Singapore stocks opened weaker as regional sentiment turned cautious following mixed overnight US performance, even as technology shares continued to draw selective buying interest.

As at 9:28am, the Straits Times Index (STI) fell 16.64 points or 0.33% to 4,987.32, with early turnover at 332.87 million shares valued at S$484.19 million. Market breadth was slightly negative with 144 gainers and 139 decliners, reflecting a broadly cautious tone.

The softer open came after Wall Street ended mixed, where the S&P 500 and Nasdaq climbed to fresh record highs driven by artificial intelligence-related stocks and chipmakers, even as inflation concerns and expectations of prolonged higher US interest rates lingered. The Dow Jones Industrial Average, however, slipped 0.14% to 49,693.20.

US sentiment was supported by strong gains in megacap technology names, with six of the Magnificent Seven rising between 1.4% and 3.9%, while Nvidia and Tesla also advanced. Analysts said resilience in tech helped offset concerns over hotter inflation data and reduced expectations for near-term Federal Reserve rate cuts.
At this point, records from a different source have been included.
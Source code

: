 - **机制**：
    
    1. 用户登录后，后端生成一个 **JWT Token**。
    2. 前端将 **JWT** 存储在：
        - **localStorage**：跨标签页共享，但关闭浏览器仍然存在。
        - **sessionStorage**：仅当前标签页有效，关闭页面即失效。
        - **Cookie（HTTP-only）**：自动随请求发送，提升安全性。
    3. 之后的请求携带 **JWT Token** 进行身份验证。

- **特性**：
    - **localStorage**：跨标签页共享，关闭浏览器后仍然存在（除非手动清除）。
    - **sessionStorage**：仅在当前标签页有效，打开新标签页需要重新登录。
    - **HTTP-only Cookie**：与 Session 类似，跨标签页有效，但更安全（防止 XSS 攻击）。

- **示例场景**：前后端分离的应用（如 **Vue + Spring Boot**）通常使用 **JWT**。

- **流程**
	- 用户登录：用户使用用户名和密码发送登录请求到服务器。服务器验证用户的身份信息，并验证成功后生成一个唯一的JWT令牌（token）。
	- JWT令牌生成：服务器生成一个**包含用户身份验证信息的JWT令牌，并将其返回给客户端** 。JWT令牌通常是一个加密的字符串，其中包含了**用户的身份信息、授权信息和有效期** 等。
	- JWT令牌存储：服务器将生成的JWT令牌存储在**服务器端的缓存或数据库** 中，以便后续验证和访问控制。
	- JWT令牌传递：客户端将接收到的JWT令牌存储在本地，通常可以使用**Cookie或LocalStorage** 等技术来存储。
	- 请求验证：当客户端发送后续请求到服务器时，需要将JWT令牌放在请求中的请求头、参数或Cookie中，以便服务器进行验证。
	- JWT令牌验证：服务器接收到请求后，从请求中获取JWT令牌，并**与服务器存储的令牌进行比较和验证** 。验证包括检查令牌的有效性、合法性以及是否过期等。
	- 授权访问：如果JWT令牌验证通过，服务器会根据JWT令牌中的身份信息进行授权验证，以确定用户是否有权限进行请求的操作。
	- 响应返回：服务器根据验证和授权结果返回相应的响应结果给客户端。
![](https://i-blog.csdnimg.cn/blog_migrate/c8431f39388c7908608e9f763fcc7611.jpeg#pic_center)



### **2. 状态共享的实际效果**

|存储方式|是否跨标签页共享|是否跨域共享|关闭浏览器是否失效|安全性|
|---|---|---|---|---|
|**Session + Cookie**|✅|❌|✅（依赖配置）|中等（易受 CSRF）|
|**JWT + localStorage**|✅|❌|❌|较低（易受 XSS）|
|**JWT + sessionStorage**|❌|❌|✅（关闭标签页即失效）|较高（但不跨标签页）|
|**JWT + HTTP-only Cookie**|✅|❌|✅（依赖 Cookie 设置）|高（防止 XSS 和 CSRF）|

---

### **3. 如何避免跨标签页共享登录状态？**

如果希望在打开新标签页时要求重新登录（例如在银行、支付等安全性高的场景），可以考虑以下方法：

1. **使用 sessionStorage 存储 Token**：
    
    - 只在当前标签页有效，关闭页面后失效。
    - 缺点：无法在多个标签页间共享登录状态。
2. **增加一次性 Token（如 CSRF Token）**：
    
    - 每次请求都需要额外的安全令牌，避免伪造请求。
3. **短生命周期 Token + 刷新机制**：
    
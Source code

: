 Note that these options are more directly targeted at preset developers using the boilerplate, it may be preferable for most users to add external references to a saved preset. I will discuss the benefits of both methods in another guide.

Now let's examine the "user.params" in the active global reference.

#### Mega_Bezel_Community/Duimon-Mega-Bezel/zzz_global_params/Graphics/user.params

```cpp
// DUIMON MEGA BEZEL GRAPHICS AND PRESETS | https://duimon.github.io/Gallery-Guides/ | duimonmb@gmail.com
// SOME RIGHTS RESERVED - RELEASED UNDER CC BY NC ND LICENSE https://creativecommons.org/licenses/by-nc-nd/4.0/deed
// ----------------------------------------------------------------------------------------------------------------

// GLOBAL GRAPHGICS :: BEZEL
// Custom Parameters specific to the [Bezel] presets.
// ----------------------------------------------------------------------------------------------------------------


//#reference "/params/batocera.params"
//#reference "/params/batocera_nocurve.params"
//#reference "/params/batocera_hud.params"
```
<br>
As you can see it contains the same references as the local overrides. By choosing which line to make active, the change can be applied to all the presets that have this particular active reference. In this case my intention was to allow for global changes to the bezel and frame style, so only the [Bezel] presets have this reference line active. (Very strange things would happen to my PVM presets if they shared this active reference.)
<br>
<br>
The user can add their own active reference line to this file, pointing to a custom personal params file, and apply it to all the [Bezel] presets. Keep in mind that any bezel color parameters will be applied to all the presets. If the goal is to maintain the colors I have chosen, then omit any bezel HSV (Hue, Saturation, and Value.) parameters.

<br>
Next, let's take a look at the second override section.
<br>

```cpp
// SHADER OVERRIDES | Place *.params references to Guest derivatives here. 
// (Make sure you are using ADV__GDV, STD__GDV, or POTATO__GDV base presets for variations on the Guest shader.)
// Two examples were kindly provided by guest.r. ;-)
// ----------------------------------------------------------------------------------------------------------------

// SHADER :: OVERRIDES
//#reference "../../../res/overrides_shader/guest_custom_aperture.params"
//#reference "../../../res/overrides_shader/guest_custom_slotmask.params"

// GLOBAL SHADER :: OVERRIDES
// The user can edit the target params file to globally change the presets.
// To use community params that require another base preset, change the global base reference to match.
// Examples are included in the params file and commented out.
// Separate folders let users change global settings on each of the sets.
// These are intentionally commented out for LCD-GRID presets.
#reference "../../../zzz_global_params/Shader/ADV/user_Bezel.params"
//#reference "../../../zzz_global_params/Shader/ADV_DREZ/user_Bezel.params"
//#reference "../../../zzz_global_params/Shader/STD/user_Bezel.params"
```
Back in Singapore, early trading showed selective strength in individual counters. UMS rose 1.39% to 2.91, while DBS, UOB and Singtel traded largely mixed alongside Genting Singapore at 0.605 and ComfortDelGro at 1.37. AEM slipped in early trade.

Broader regional cues remained influenced by inflation risks after US producer price data recorded its biggest monthly increase in four years, reinforcing expectations that interest rates could stay elevated for longer. Investors also monitored developments from a high-profile US-China summit in Beijing, where trade and geopolitical tensions remain in focus.